With these news results in mind, we can take a renewed look at Table 1. Our analysis has shown that the most reliable halo slope estimates are likely to be those made directly on the observed SB profiles, because they do rely on fewer model-dependent assumptions (regarding the presence of unbound grains or the size-dependence of the SPF). As a consequence, we show in Fig. 10 the dispersion of radial slopes for all systems for which it is the SB profile that has been fitted from observations. It can be seen that 6 out of the 13 considered systems have halos with profiles that are fully within the boundaries of acceptable values found by our numerical investigation; namely Fomalhaut, AU Mic, HD 15745, HD 32297, HD 35841, and HD 53143. On the opposite side of the spectrum, three discs, namely HR 4796, HD 107146, and HD 365467, fall fully outside these boundaries and are therefore likely to be systems for which additional mechanisms are sculpting the outer realms of the discs. For the remaining four systems, some parts of the halo have expected radial slopes while some do not, and an assessment of these systems is not possible without undertaking system-specific investigations that go beyond the scope of the present paper. However, we note that for two of these systems, HD 191089 and HD 202628, the steeper slopes have been measured in a narrow region just outside the PB belt (see the difference between the r0 and rmax values in Table 1), for which our simulations have shown that a steeper SB profile is in fact expected.
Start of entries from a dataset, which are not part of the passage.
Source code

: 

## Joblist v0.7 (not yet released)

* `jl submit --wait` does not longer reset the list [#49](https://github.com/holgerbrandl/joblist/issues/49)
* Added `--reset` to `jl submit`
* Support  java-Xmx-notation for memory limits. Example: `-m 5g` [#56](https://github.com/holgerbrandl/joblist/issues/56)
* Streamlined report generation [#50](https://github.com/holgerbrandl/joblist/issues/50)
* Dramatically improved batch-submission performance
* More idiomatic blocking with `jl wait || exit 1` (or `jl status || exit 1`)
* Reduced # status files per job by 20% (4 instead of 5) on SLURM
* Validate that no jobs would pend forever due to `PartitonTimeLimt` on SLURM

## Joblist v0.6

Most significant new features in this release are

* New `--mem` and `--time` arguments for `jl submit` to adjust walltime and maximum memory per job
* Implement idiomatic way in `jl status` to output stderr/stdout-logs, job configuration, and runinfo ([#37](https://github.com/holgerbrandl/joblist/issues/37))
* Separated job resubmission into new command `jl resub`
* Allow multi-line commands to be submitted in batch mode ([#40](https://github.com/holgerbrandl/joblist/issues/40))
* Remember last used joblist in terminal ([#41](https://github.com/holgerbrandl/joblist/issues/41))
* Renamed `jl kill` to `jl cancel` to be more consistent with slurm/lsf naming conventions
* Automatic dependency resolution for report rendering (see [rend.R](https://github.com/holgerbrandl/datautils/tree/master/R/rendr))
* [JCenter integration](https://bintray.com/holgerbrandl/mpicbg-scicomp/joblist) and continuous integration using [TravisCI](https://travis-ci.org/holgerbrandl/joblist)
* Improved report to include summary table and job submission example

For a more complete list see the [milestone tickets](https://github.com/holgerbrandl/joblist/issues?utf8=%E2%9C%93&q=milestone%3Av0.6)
As discussed in Sect. 3, fits of the underlying n and σ profiles obtained with GRaTeR or similar codes should be less reliable than fits of the SB, and also more challenging to interpret in terms of the physical meaning of the fitted quantities, especially when considering the fact that there is a strong size segregation in the halo. Nevertheless, we can consider that the radial dependence of the estimated σ and n profiles8 should, to a first approximation, give a rough estimate of the radial dependence of the vertical optical depth in the halos of these system, which can be compared to our results regarding the τ profiles. Making this approximation of an equivalence between the σ (or n × r) and τ profiles, we see in Fig. 11 that a little less than half of the systems have radial density profiles that are within ±50% of the reference τ profiles obtained in Fig. 1. The spread of radial indexes is larger than for the fitted SB slopes displayed in Fig. 10, with ~25% of systems having radial slopes that are more than two indexes below that of our reference simulations. However, we note that for the three systems with the steepest estimated slopes, that is, HD 172555, HD 160305, and HD 115600, the halo profiles are only derived for a relatively limited radial region. As already pointed out, for this narrow region just beyond the PB belt, both the SB and τ profiles are expected to be steeper, meaning that the slope indexes in this region should not be representative of the halo profile further out. In addition, for some systems where both the SB and n or σ radial behaviour have been fitted, we see some incoherent results, with for instance the σ profiles being steeper than the profile of the SB for HD 15115 and HD 32297. This points towards an intrinsic potential pitfall in global ring+halo fits, which we discuss in the following subsection.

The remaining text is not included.